Monday, August 8, 2016

The Studio - fabric arrangement

At the beginning of the year I moved my studio from one end of the house to the other, and had big plans for getting it completely organized and making wonderful art. But life has a way of changing plans and this year was no exception.

I'm finally getting back into the studio - to work on it, and in it - and while it's definitely a work in progress, I'm pretty pleased with my fabric storage arrangements. Since fabric storage is a question that comes up constantly in my sewing and quilting groups, I thought I'd get back to the blog with my storage system.

Folding the fabric around my folding board
I have a lot of fabric. A lot. I make both traditional and art quilts, and recently got back into making some clothing. And of course make some things for around the house. So my stash consists of quilting fabric, garment fabric, specialty fabric, home decor fabric and miscellaneous fabric.

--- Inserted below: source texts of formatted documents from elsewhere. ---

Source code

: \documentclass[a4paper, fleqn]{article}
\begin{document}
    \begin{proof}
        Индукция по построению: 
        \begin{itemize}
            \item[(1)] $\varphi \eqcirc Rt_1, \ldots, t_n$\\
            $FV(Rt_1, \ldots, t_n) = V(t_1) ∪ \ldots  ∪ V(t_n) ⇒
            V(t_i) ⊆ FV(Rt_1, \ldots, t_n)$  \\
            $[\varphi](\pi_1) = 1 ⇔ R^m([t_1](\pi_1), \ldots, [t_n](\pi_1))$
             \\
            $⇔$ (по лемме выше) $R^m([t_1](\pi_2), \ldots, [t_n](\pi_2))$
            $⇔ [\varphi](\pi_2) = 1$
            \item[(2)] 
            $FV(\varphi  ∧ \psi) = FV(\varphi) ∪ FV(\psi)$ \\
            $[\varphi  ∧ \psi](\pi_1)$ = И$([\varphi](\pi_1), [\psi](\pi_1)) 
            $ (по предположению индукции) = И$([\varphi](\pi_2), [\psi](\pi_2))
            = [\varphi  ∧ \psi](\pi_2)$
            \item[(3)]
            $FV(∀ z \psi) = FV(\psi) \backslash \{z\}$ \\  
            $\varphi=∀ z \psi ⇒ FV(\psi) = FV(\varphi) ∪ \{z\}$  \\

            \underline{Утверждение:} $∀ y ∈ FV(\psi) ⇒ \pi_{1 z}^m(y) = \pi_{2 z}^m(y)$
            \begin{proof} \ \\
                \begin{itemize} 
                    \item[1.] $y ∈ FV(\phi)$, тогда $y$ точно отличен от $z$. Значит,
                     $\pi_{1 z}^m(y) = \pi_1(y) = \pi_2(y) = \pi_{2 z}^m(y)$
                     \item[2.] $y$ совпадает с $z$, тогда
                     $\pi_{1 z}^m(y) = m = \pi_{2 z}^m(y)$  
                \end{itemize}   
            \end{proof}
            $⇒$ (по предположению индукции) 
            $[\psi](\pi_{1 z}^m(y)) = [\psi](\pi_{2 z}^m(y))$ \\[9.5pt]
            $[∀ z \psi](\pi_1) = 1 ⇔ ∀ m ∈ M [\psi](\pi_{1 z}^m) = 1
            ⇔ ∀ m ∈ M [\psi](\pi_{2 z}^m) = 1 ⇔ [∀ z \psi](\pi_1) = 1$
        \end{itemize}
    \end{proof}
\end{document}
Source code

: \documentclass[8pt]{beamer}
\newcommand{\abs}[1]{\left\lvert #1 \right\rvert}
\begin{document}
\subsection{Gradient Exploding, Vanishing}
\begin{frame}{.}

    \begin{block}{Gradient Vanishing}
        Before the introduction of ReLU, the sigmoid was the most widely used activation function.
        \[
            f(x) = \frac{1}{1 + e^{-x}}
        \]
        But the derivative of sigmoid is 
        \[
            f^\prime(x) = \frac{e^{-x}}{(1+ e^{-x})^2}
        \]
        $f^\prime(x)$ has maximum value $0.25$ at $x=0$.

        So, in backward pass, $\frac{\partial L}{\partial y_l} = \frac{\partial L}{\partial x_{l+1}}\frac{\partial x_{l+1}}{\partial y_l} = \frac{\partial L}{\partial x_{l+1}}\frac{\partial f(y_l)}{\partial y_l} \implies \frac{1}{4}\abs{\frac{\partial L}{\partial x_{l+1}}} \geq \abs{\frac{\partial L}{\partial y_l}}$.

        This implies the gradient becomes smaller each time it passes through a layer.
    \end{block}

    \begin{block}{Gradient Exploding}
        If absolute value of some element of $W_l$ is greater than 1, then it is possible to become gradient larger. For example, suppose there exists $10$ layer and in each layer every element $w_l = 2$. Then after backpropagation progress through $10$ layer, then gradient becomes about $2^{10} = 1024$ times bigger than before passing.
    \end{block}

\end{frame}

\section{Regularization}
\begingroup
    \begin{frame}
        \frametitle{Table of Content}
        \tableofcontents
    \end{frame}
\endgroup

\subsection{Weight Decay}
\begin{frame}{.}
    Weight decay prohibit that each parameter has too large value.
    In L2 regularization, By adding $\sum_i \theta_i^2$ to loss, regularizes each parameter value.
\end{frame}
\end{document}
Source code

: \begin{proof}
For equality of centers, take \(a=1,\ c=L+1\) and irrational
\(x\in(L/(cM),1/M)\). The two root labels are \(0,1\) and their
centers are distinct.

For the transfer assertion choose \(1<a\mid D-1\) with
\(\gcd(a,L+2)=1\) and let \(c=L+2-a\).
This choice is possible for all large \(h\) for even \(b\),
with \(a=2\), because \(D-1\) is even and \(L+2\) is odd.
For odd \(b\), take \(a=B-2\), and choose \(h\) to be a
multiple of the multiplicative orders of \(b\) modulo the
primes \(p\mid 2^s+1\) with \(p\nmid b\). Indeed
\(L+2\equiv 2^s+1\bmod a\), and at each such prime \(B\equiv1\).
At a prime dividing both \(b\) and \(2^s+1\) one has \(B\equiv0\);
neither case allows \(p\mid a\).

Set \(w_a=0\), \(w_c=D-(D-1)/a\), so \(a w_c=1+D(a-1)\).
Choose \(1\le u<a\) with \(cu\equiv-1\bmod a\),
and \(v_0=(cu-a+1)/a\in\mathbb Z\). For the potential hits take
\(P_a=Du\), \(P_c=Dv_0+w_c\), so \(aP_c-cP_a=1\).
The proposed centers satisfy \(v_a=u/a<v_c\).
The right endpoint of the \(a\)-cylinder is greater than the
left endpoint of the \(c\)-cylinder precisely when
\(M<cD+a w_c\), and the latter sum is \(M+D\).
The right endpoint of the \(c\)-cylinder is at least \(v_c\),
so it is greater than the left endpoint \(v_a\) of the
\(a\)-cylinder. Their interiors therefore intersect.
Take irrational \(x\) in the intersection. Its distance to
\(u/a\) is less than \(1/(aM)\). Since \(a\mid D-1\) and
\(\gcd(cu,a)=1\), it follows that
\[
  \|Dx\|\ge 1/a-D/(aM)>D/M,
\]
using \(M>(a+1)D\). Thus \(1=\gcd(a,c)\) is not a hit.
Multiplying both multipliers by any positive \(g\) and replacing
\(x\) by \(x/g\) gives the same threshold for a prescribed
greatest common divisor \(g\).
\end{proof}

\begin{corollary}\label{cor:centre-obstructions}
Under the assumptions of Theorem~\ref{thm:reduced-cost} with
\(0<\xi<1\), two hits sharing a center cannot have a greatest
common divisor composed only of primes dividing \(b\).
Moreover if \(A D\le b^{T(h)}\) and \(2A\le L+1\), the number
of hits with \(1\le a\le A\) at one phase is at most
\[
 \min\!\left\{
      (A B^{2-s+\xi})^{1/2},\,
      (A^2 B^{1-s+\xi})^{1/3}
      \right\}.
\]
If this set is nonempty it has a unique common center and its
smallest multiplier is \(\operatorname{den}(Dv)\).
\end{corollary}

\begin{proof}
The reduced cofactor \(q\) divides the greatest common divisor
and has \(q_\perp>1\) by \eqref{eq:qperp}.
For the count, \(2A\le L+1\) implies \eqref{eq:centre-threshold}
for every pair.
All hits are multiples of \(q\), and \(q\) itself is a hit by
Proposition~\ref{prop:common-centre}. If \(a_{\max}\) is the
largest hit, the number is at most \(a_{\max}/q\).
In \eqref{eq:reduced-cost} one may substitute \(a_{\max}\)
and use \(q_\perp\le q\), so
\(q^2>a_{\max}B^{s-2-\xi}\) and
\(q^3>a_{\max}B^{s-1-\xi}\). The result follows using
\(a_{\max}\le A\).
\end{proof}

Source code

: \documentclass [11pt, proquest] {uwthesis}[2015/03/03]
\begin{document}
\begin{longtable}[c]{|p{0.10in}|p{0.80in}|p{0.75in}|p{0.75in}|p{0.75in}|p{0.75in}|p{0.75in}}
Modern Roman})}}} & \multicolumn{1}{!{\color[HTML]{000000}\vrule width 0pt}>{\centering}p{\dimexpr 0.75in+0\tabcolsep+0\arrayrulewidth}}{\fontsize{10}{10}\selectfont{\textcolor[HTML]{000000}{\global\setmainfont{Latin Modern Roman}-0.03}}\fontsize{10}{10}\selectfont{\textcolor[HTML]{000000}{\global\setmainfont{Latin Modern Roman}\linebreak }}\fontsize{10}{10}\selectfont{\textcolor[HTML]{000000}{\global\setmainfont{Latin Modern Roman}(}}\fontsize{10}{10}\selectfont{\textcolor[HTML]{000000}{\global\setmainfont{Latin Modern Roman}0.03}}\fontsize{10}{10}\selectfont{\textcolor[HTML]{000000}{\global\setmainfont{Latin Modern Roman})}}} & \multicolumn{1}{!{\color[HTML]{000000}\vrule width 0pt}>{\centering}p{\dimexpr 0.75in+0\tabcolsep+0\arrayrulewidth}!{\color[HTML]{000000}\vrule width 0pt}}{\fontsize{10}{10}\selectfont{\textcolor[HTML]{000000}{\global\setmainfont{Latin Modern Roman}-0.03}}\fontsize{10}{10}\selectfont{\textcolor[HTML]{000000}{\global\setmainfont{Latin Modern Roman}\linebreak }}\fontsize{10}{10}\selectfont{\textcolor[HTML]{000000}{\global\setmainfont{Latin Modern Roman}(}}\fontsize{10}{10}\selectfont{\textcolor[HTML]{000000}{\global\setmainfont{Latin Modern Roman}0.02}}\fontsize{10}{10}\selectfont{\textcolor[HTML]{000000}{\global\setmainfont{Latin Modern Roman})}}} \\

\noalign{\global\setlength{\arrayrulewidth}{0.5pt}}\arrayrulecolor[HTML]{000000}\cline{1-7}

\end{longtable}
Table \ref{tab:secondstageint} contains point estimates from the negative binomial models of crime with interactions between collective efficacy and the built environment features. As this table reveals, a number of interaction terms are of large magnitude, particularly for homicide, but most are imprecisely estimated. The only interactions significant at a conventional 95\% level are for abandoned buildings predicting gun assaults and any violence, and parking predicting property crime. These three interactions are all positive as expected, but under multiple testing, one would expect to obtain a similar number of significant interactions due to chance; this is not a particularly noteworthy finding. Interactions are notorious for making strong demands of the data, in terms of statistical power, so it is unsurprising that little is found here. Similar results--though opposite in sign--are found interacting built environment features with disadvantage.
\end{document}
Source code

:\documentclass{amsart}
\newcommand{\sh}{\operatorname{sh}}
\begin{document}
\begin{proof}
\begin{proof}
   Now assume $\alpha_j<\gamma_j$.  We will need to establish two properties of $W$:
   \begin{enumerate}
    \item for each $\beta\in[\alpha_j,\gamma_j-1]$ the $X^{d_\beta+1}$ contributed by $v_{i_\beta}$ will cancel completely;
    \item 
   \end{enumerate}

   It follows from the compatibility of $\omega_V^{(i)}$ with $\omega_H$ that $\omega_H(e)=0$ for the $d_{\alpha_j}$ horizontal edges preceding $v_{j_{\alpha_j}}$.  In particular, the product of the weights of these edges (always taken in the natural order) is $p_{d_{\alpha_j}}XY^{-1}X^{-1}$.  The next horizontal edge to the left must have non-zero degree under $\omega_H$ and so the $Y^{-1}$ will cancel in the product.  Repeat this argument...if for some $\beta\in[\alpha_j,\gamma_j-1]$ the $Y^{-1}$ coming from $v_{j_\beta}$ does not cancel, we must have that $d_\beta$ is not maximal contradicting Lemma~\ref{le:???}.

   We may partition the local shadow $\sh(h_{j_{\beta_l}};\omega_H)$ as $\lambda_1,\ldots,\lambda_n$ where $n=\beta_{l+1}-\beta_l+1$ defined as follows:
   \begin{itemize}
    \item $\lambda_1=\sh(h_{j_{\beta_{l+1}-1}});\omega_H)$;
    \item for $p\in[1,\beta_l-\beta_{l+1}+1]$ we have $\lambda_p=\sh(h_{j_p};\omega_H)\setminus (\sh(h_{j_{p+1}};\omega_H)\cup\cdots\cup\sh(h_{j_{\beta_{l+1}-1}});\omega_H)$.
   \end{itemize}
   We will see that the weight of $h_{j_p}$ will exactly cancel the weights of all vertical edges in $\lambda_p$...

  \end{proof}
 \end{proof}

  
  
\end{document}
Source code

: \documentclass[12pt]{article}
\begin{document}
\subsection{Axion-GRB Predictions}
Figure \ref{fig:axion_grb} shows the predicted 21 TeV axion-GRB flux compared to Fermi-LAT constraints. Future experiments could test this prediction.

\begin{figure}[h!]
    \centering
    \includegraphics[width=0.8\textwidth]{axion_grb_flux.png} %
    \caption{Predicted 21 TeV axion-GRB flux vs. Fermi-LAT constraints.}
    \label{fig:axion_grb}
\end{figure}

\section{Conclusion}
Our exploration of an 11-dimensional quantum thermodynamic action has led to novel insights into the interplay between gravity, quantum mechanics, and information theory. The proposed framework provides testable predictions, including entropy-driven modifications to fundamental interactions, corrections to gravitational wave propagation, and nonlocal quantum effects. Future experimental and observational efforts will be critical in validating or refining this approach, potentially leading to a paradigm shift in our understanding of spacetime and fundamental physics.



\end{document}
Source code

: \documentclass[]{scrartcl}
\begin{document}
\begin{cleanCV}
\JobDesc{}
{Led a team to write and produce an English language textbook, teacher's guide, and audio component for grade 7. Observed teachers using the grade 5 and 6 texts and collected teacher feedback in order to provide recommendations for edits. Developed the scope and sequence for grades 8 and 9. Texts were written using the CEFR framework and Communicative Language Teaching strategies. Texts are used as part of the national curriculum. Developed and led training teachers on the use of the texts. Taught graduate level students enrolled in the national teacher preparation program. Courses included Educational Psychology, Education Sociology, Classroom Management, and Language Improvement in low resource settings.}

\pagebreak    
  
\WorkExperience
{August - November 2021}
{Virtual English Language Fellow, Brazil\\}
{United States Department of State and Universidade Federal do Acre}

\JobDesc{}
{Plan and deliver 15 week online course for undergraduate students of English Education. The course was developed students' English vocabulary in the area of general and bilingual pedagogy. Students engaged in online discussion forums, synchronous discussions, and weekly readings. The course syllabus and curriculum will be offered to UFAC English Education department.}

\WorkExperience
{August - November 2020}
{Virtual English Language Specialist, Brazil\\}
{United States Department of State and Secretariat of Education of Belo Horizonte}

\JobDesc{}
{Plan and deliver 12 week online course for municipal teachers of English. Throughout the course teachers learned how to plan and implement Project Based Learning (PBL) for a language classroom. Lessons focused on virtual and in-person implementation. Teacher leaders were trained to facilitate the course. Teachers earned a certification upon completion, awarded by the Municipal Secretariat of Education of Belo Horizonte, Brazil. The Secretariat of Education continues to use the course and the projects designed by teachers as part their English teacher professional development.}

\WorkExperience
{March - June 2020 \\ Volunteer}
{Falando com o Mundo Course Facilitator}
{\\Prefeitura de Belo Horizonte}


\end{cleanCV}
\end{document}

Home decor, specialty and misc. fabric are boxed up in the closet, as I don't need them often. So that leaves quilting and garment fabric easily accessible in the studio. Over the years I've tried a lot of different organization plans for my fabric, large shallow bins shelved in a storage room, open shelves mounted on the wall, huge bins stacked on top of each other - the worst.
Nice, neat stack after folding

When we moved into this house, I decided I wanted to start with cube style shelves. They are sold under several brand names and in various sizes. The ones I bought are 36 by 36 inches, with nine 11-inch-plus cubes in each. They can be stacked two high -- attaching both the lower and upper to the wall for safety!

For a long time I've been using the ruler fold method of folding my fabric -- fold selvedge to selvedge, then fold around my six-inch ruler as if it were on a bolt. Slide the ruler out, then fold in half. Nice, neat stacks that are all the same size. With the new shelves, that left wasted space, so I cut a piece of heavy cardboard to 10-inches wide and use it for folding. That gives me nice, neat stacks that fit perfectly in my cubes. And no spending money on little pieces of cardboard - I'd rather spend on fabric! With this system, fat quarters can be folded in half, then in half again and fit nicely in the stack, so they are not stored separately.

Main fabric storage. On the left are novelties and specialty types of fabric.
On the right are fabrics that don't go in a special category, sorted by color.
As I said, I have a lot of fabric. So I had to arrange it to work with how I use it. Color is always a consideration, but I also work by theme or type of fabric. So my first sort is by type. I have: batiks, beach/underwater/lighthouses, landscape/seascape, 30s repros, Civil War/other repros, realistic florals, cat fabric, sewing theme, fruit/vegetable, birds/butterflies, other novelties, juvenile, stripes, bright combinations, Christmas, other holiday, and everything else.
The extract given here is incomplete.